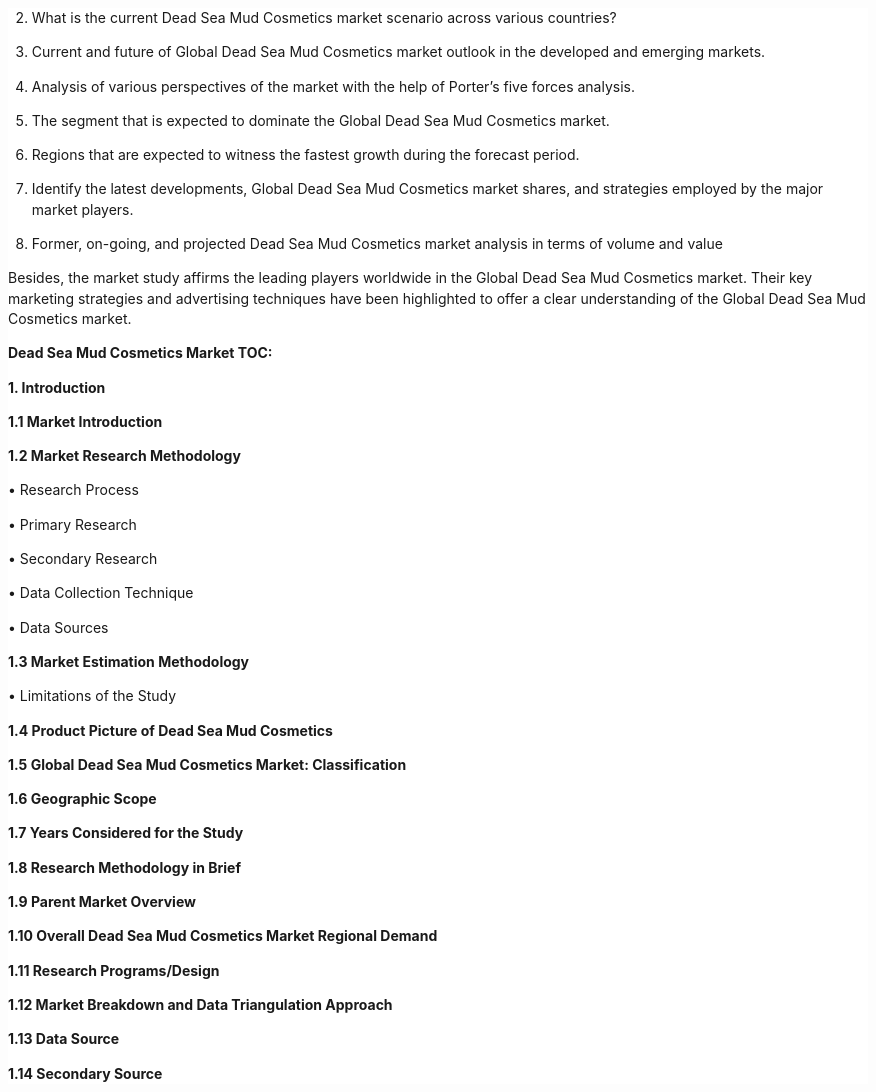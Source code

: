 2. What is the current Dead Sea Mud Cosmetics market scenario across various countries?

3. Current and future of Global Dead Sea Mud Cosmetics market outlook in the developed and emerging markets.

4. Analysis of various perspectives of the market with the help of Porter’s five forces analysis.

5. The segment that is expected to dominate the Global Dead Sea Mud Cosmetics market.

6. Regions that are expected to witness the fastest growth during the forecast period.

7. Identify the latest developments, Global Dead Sea Mud Cosmetics market shares, and strategies employed by the major market players.

8. Former, on-going, and projected Dead Sea Mud Cosmetics market analysis in terms of volume and value

Besides, the market study affirms the leading players worldwide in the Global Dead Sea Mud Cosmetics market. Their key marketing strategies and advertising techniques have been highlighted to offer a clear understanding of the Global Dead Sea Mud Cosmetics market.

<strong>Dead Sea Mud Cosmetics Market TOC:</strong>

<strong>1. Introduction</strong>

<strong>1.1 Market Introduction</strong>

<strong>1.2 Market Research Methodology</strong>

• Research Process

• Primary Research

• Secondary Research

• Data Collection Technique

• Data Sources

<strong>1.3 Market Estimation Methodology</strong>

• Limitations of the Study

<strong>1.4 Product Picture of Dead Sea Mud Cosmetics</strong>

<strong>1.5 Global Dead Sea Mud Cosmetics Market: Classification</strong>

<strong>1.6 Geographic Scope</strong>

<strong>1.7 Years Considered for the Study</strong>

<strong>1.8 Research Methodology in Brief</strong>

<strong>1.9 Parent Market Overview</strong>

<strong>1.10 Overall Dead Sea Mud Cosmetics Market Regional Demand</strong>

<strong>1.11 Research Programs/Design</strong>

<strong>1.12 Market Breakdown and Data Triangulation Approach</strong>

<strong>1.13 Data Source</strong>

<strong>1.14 Secondary Source</strong>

Assignment: Quote the full listing above word for word; exclude every picture from the copy.

Problem solution:
Source code

: 2. What is the current Dead Sea Mud Cosmetics market scenario across various countries?

3. Current and future of Global Dead Sea Mud Cosmetics market outlook in the developed and emerging markets.

4. Analysis of various perspectives of the market with the help of Porter’s five forces analysis.

5. The segment that is expected to dominate the Global Dead Sea Mud Cosmetics market.

6. Regions that are expected to witness the fastest growth during the forecast period.

7. Identify the latest developments, Global Dead Sea Mud Cosmetics market shares, and strategies employed by the major market players.

8. Former, on-going, and projected Dead Sea Mud Cosmetics market analysis in terms of volume and value

Besides, the market study affirms the leading players worldwide in the Global Dead Sea Mud Cosmetics market. Their key marketing strategies and advertising techniques have been highlighted to offer a clear understanding of the Global Dead Sea Mud Cosmetics market.

<strong>Dead Sea Mud Cosmetics Market TOC:</strong>

<strong>1. Introduction</strong>

<strong>1.1 Market Introduction</strong>

<strong>1.2 Market Research Methodology</strong>

• Research Process

• Primary Research

• Secondary Research

• Data Collection Technique

• Data Sources

<strong>1.3 Market Estimation Methodology</strong>

• Limitations of the Study

<strong>1.4 Product Picture of Dead Sea Mud Cosmetics</strong>

<strong>1.5 Global Dead Sea Mud Cosmetics Market: Classification</strong>

<strong>1.6 Geographic Scope</strong>

<strong>1.7 Years Considered for the Study</strong>

<strong>1.8 Research Methodology in Brief</strong>

<strong>1.9 Parent Market Overview</strong>

<strong>1.10 Overall Dead Sea Mud Cosmetics Market Regional Demand</strong>

<strong>1.11 Research Programs/Design</strong>

<strong>1.12 Market Breakdown and Data Triangulation Approach</strong>

<strong>1.13 Data Source</strong>

<strong>1.14 Secondary Source</strong>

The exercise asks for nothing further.